WHAT THE TASK ASKS → Starting at the line that contains "created_at (登録日時)", return every line down to the end of the records below, exactly as written.

=== Begin Enclosure ===

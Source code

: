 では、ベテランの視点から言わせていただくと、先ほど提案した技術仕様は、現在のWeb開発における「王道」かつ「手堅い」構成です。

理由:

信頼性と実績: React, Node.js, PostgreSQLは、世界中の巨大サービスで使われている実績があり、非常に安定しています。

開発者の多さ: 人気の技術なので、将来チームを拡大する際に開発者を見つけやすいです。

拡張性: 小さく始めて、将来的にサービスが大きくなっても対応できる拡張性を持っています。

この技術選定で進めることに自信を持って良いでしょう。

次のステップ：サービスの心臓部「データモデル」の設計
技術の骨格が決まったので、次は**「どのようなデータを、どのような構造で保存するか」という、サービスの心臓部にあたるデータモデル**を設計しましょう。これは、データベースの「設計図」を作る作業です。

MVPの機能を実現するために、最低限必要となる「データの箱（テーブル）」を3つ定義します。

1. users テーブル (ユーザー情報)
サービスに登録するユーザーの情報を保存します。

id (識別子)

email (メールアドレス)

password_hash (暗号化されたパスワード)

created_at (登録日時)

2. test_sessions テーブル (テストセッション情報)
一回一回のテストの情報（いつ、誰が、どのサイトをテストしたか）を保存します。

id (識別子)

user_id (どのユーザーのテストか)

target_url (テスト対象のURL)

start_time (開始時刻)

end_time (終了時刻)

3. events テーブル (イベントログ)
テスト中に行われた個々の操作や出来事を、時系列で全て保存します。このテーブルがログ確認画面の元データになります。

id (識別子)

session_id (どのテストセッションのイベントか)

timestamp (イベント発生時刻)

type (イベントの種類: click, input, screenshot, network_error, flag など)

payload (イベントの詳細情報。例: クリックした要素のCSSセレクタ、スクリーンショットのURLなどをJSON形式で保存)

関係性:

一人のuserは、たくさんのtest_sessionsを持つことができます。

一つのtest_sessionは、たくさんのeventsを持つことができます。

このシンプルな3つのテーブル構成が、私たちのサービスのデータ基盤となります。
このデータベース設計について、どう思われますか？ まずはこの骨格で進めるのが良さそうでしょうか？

=== End Enclosure ===

FINISHED TASK →
created_at (登録日時)

2. test_sessions テーブル (テストセッション情報)
一回一回のテストの情報（いつ、誰が、どのサイトをテストしたか）を保存します。

id (識別子)

user_id (どのユーザーのテストか)

target_url (テスト対象のURL)

start_time (開始時刻)

end_time (終了時刻)

3. events テーブル (イベントログ)
テスト中に行われた個々の操作や出来事を、時系列で全て保存します。このテーブルがログ確認画面の元データになります。

id (識別子)

session_id (どのテストセッションのイベントか)

timestamp (イベント発生時刻)

type (イベントの種類: click, input, screenshot, network_error, flag など)

payload (イベントの詳細情報。例: クリックした要素のCSSセレクタ、スクリーンショットのURLなどをJSON形式で保存)

関係性:

一人のuserは、たくさんのtest_sessionsを持つことができます。

一つのtest_sessionは、たくさんのeventsを持つことができます。

このシンプルな3つのテーブル構成が、私たちのサービスのデータ基盤となります。
このデータベース設計について、どう思われますか？ まずはこの骨格で進めるのが良さそうでしょうか？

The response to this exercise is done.